Learn to Store and Analyze Documents on Windows File System With SQL Server Semantic Search – Part 2

Total: 3 Average: 5

The focus of the article is on comparing documents that can be stored on Windows File System in one respect and in the other respect their comparative analysis that can be performed with Semantic Search in SQL Server.

Additionally, the readers will learn how to store unstructured data by exploring File Table and creating MS Word documents on the fly (instantly) to be consumed by Semantic Search.

This part of the article is related to the use of Semantic Search on unstructured data for the extraction of basic level business-crucial information provided standard naming is in place.

Prerequisites

The readers need to go through Learn to Store and Analyse Documents on Windows File System with SQL Server Semantic Search Part 1 to proceed further with it.

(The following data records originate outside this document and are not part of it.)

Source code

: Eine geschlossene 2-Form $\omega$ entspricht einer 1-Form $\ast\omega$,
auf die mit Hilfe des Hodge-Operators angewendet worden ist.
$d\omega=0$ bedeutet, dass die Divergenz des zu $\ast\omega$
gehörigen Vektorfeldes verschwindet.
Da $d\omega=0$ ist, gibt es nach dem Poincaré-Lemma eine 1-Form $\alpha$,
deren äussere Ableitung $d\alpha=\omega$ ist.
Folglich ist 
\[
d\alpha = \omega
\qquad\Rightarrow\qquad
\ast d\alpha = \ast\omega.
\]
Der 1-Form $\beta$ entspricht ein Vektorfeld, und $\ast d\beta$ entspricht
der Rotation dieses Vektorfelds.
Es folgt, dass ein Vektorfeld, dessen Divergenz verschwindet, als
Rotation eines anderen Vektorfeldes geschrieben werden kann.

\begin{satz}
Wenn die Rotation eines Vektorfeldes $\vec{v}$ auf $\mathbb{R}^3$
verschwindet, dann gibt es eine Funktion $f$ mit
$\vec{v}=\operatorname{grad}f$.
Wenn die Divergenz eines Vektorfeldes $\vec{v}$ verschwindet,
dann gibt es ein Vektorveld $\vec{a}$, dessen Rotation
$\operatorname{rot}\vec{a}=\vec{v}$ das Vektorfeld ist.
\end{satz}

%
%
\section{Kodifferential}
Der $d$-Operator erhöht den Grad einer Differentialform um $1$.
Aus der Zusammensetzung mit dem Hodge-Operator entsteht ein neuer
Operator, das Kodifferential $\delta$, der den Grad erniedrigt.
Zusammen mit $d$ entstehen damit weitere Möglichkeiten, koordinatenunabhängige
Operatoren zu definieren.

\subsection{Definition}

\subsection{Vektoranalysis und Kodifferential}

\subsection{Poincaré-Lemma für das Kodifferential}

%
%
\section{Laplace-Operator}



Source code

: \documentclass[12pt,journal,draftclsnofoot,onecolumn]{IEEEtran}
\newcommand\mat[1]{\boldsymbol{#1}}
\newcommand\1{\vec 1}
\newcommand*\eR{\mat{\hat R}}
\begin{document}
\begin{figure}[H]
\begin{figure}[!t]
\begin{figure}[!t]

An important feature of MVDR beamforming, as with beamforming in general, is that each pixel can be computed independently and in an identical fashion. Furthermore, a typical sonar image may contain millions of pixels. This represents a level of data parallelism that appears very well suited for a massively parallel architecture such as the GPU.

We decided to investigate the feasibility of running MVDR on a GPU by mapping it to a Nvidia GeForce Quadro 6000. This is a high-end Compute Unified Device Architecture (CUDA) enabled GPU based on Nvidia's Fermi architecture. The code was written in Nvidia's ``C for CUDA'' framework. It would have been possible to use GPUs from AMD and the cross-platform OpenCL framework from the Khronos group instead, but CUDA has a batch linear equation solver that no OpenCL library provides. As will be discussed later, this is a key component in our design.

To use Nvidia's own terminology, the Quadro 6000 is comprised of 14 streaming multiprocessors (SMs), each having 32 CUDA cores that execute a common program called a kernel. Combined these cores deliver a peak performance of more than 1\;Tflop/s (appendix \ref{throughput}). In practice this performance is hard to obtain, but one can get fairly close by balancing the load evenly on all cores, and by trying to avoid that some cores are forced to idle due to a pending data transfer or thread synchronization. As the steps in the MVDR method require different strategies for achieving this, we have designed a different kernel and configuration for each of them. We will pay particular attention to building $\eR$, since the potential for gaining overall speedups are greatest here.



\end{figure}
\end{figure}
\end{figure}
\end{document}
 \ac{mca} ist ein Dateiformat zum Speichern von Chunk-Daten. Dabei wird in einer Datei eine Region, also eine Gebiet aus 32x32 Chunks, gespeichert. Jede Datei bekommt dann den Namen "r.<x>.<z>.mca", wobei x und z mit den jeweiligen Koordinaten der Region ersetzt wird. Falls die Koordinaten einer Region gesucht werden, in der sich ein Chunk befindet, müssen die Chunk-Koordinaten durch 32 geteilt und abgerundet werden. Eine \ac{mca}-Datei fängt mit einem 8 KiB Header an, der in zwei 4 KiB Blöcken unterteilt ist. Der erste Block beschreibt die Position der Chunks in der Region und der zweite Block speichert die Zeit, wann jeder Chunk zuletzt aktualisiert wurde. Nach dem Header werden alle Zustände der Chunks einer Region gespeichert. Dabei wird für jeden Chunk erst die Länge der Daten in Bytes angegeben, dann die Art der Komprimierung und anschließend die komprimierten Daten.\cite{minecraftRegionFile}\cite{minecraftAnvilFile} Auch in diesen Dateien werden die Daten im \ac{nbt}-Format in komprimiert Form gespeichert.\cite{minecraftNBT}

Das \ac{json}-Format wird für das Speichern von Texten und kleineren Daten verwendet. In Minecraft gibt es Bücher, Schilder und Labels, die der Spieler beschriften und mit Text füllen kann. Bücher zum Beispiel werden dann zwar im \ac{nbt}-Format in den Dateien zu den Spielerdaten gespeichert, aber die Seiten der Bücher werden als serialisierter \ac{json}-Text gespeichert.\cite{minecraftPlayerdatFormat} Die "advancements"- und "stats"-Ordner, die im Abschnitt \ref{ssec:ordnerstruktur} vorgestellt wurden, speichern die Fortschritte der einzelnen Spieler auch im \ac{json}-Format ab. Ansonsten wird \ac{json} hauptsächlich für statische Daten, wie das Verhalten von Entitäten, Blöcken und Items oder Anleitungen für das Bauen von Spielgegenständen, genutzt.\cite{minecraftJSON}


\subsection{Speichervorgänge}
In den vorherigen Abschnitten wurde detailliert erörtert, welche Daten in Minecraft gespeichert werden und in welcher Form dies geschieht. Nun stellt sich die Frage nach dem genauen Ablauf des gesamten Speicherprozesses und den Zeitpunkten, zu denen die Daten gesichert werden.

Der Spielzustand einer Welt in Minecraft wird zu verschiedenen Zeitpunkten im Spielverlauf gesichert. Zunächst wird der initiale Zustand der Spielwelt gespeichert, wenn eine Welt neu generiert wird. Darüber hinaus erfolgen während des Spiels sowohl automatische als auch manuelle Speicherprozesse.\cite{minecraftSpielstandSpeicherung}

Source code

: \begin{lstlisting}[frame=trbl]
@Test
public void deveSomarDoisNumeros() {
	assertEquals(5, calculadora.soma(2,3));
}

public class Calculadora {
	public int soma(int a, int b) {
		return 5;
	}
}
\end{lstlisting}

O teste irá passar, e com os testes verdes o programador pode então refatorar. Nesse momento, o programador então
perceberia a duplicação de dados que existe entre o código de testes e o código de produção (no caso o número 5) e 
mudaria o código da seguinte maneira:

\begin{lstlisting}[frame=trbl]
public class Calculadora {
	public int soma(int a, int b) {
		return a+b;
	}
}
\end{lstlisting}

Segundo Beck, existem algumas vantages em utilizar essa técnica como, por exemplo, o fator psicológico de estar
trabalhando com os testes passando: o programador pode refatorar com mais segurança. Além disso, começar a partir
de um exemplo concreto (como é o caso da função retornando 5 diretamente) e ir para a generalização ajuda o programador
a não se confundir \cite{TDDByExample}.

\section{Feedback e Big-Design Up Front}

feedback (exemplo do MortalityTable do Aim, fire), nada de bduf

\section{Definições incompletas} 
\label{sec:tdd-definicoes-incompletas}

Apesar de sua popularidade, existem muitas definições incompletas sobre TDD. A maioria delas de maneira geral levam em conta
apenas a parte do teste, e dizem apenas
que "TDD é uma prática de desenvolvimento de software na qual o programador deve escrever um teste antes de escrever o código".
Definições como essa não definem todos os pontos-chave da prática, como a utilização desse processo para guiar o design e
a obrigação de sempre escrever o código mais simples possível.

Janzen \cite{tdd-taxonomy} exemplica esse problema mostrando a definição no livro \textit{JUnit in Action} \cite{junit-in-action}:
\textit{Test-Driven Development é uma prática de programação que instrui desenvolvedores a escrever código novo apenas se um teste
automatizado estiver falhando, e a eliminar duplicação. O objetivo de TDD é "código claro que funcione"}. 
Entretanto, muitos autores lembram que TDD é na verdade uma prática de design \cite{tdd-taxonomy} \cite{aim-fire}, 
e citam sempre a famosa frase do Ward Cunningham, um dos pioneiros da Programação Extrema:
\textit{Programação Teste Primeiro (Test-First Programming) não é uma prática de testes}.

This article assumes the readers are familiar with most (if not all) of the following:

This article also assumes that following steps have already been completed.

  • FILESTREAM Enabled Database EmployeesFilestreamSample has been set up.
  • File Table has been set up.
  • MS Word document Asif Permanent Employee and Peter Permanent Employee has been stored in a windows folder managed through File Table.
  • Querying the database File Table shows the information about the stored documents.

Please refer to the article Learn to Store and Analyse Documents on Windows File System with SQL Server Semantic Search Part 1 to complete any of the above missing steps, which are mandatory to cover the walkthrough completely.

Performing Name-Based Documents Comparative Analysis

As we are preparing to perform documents comparative analysis based on their standard naming, at this point it is worth doing a quick check by querying the FILESTREAM Enabled database we set up in the first part of the article.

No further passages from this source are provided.